> Records for processing:
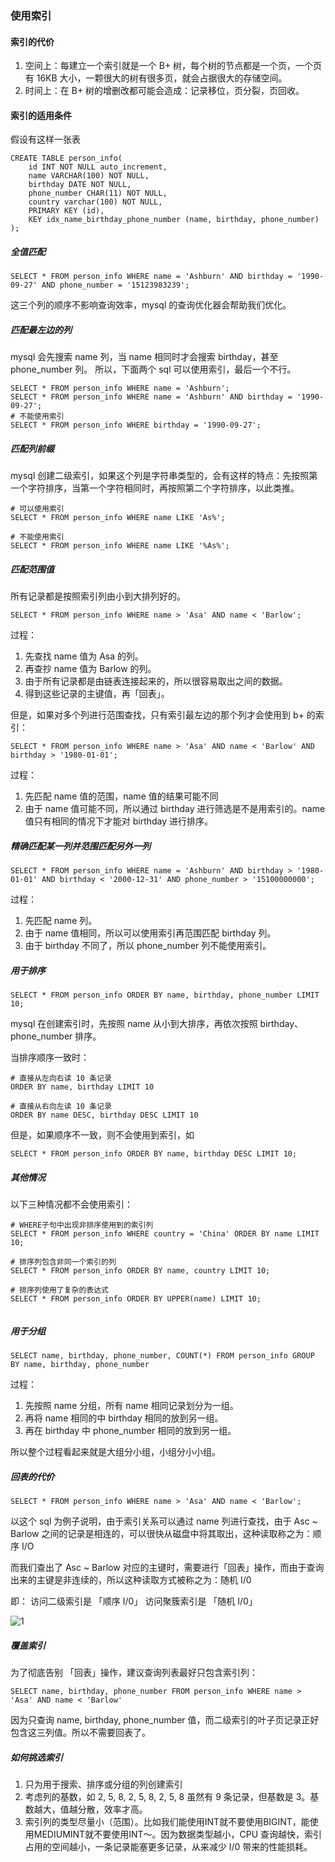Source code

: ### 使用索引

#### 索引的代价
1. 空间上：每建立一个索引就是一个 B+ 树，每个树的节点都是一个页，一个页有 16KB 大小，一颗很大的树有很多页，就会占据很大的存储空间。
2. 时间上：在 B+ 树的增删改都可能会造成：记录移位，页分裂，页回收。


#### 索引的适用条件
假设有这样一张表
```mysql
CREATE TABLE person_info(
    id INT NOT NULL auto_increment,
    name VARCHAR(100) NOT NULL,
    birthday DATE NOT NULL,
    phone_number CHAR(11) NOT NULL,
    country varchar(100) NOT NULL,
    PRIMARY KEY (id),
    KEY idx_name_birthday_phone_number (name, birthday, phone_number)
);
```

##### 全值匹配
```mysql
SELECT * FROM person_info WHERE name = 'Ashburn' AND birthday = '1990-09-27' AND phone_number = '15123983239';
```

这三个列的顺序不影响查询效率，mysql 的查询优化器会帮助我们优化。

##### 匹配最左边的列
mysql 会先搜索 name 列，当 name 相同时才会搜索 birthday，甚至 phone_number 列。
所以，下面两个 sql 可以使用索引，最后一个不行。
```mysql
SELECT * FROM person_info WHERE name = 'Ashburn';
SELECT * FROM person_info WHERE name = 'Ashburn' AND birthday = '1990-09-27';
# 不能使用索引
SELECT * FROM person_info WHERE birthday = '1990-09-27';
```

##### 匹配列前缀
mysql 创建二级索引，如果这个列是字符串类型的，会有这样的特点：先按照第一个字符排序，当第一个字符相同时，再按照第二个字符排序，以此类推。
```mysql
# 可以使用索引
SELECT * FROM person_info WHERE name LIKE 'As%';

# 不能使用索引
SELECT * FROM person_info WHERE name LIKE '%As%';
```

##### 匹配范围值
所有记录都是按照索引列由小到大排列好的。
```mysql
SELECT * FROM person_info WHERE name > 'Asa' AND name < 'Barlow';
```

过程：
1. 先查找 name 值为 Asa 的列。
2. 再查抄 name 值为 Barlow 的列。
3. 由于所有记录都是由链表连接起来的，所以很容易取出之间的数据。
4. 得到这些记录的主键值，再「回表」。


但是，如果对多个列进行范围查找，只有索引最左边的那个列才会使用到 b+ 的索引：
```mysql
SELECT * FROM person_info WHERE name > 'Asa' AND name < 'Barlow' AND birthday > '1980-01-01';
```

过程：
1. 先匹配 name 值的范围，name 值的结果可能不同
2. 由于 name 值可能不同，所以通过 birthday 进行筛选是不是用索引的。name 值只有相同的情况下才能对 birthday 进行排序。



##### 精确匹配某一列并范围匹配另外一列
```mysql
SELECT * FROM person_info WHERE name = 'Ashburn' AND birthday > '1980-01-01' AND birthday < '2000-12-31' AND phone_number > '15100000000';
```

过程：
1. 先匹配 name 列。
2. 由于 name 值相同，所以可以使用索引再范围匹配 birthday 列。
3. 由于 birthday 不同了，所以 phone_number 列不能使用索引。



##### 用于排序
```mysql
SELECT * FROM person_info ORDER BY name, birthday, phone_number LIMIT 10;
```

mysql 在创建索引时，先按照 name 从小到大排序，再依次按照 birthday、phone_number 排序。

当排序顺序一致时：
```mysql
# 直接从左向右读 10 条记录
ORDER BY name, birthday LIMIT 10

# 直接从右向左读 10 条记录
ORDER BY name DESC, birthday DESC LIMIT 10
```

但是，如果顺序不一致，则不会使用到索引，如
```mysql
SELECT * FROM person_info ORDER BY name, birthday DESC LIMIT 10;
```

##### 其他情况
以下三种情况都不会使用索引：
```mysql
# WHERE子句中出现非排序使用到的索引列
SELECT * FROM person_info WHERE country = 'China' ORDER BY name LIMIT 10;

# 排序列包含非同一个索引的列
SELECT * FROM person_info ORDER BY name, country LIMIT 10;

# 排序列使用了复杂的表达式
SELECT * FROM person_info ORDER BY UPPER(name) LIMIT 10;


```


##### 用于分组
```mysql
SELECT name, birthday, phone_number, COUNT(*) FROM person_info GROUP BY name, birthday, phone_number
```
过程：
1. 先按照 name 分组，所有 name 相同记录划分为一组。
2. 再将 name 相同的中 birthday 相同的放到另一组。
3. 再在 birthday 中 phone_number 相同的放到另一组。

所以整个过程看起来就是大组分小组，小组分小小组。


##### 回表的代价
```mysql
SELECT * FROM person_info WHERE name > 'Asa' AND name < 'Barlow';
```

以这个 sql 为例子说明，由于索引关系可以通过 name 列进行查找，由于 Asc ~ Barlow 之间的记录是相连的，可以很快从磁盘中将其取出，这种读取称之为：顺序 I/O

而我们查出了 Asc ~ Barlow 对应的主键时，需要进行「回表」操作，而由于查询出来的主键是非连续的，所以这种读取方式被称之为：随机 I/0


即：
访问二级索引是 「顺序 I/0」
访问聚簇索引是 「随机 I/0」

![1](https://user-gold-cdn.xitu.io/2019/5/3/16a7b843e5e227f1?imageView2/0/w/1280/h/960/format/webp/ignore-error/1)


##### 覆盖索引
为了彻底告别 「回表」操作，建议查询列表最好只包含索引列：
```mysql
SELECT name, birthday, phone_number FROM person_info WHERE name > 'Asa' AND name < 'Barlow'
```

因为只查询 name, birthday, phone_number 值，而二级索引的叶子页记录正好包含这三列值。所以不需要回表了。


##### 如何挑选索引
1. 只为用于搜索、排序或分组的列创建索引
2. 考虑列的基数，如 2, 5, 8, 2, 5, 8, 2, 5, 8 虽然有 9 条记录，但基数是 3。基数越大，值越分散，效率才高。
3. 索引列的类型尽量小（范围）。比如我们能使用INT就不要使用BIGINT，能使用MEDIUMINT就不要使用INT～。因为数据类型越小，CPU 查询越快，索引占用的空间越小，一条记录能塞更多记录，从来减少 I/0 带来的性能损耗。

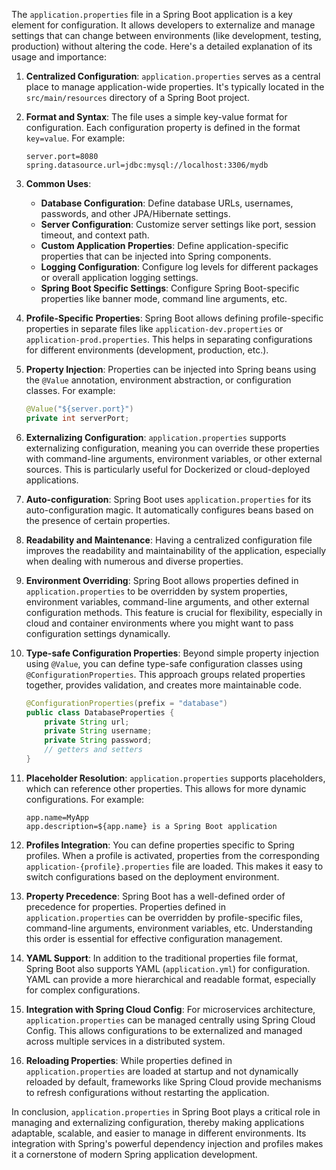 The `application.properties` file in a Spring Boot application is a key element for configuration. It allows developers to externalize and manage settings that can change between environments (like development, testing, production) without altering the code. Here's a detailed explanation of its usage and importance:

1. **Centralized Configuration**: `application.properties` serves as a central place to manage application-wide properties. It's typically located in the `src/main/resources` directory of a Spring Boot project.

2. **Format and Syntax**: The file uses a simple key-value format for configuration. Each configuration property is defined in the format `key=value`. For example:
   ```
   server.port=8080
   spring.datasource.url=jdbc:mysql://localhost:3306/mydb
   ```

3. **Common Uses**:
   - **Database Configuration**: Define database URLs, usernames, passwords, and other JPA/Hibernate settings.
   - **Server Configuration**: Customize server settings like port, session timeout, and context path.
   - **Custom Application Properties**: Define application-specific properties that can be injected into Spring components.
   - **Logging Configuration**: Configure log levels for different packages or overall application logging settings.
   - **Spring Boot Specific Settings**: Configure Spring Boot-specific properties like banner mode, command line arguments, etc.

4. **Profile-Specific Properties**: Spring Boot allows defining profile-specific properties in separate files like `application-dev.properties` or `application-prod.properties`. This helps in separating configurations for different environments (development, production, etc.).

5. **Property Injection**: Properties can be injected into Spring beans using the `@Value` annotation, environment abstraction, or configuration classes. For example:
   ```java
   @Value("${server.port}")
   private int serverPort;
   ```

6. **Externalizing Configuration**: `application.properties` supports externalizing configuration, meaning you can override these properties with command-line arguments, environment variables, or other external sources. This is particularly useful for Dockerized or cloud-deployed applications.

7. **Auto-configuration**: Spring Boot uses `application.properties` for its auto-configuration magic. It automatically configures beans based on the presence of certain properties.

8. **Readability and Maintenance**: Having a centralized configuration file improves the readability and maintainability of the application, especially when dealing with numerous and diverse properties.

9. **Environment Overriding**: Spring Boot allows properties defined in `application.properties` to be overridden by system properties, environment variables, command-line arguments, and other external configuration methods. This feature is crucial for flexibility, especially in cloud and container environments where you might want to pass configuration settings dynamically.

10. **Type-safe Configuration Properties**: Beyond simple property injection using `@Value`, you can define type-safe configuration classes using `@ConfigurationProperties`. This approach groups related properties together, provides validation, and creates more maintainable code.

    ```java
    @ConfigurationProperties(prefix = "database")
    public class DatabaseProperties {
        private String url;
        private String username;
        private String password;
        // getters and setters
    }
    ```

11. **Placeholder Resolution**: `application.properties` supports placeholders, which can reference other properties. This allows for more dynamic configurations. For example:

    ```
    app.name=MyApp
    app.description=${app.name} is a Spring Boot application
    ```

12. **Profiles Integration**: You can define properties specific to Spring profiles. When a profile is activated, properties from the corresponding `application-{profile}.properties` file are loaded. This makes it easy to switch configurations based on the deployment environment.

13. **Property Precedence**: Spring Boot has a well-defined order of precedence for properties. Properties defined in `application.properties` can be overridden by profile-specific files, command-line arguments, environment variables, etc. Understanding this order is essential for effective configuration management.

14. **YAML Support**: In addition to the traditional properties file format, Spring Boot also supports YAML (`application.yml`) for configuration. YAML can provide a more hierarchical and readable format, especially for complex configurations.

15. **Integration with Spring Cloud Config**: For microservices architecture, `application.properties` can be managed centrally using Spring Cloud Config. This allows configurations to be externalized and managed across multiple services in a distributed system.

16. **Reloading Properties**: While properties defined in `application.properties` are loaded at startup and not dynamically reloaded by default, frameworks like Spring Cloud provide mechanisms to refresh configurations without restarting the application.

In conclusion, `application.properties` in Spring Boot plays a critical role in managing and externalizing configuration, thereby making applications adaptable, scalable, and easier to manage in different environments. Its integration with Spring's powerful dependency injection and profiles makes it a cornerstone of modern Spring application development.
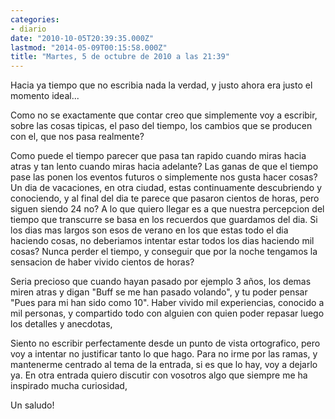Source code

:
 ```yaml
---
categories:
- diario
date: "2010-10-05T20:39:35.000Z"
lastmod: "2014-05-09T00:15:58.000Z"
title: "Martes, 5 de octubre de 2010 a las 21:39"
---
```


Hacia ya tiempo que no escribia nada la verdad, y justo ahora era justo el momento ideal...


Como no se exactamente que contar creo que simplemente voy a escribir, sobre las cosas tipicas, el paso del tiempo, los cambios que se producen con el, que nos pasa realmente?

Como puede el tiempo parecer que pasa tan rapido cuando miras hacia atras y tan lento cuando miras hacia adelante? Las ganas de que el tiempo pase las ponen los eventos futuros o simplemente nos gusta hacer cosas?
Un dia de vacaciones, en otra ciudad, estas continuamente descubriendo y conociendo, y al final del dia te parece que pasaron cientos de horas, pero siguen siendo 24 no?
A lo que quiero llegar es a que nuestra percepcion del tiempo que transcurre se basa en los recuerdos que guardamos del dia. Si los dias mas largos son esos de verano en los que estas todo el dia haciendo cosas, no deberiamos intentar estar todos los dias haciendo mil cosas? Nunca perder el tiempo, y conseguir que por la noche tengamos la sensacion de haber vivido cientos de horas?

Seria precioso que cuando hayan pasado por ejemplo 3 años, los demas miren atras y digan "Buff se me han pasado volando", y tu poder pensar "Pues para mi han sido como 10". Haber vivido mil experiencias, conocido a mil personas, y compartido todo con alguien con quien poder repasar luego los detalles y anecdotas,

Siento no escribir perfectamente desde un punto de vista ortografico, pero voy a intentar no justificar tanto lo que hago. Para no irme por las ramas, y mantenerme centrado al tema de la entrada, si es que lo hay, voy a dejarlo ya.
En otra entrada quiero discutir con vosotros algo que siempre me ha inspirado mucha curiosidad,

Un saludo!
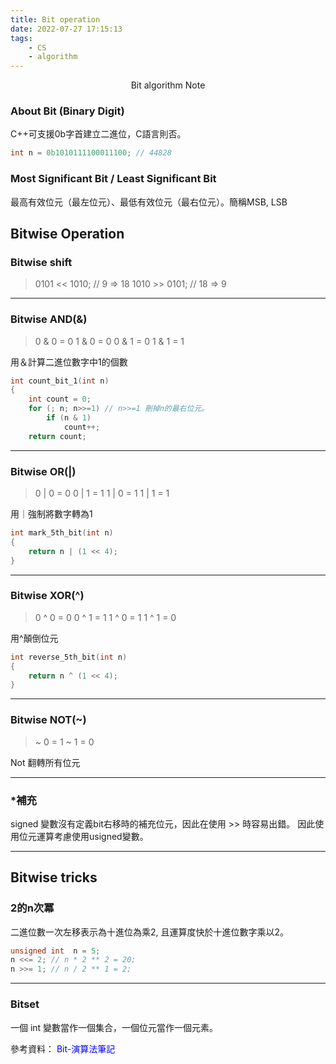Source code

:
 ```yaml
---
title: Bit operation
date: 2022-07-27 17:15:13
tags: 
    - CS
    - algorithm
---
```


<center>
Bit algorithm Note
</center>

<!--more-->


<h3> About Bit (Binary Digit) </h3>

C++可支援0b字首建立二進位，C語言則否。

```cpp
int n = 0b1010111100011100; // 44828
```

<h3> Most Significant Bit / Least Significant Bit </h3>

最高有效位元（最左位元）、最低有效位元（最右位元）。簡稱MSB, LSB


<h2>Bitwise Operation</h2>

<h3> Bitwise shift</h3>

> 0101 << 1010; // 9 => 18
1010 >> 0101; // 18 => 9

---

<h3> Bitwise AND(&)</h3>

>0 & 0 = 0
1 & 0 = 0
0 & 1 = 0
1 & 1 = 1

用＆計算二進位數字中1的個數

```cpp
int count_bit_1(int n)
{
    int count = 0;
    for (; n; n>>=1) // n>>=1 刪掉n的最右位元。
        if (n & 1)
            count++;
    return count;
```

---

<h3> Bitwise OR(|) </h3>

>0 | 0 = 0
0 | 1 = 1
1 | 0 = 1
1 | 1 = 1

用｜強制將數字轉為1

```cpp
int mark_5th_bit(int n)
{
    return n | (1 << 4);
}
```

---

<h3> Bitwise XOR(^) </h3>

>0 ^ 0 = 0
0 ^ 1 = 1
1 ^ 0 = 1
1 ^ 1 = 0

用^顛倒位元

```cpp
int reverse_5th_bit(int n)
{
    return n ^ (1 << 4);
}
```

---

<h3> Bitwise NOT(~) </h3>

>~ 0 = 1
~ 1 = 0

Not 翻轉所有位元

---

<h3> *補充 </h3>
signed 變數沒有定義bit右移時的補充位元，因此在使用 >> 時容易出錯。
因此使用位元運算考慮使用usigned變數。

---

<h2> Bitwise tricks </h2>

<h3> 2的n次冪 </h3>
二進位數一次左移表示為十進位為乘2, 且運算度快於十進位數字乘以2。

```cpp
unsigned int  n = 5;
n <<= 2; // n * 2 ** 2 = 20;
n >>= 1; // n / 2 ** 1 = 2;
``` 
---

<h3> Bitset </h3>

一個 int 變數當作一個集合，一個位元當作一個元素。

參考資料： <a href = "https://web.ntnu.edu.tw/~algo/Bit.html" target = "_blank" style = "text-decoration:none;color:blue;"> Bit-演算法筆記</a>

> Work instructions: Within the entries above, find each line where "supports" appears; copy every one.

> Solved exercise:
6. **Externalizing Configuration**: `application.properties` supports externalizing configuration, meaning you can override these properties with command-line arguments, environment variables, or other external sources. This is particularly useful for Dockerized or cloud-deployed applications.
11. **Placeholder Resolution**: `application.properties` supports placeholders, which can reference other properties. This allows for more dynamic configurations. For example:
14. **YAML Support**: In addition to the traditional properties file format, Spring Boot also supports YAML (`application.yml`) for configuration. YAML can provide a more hierarchical and readable format, especially for complex configurations.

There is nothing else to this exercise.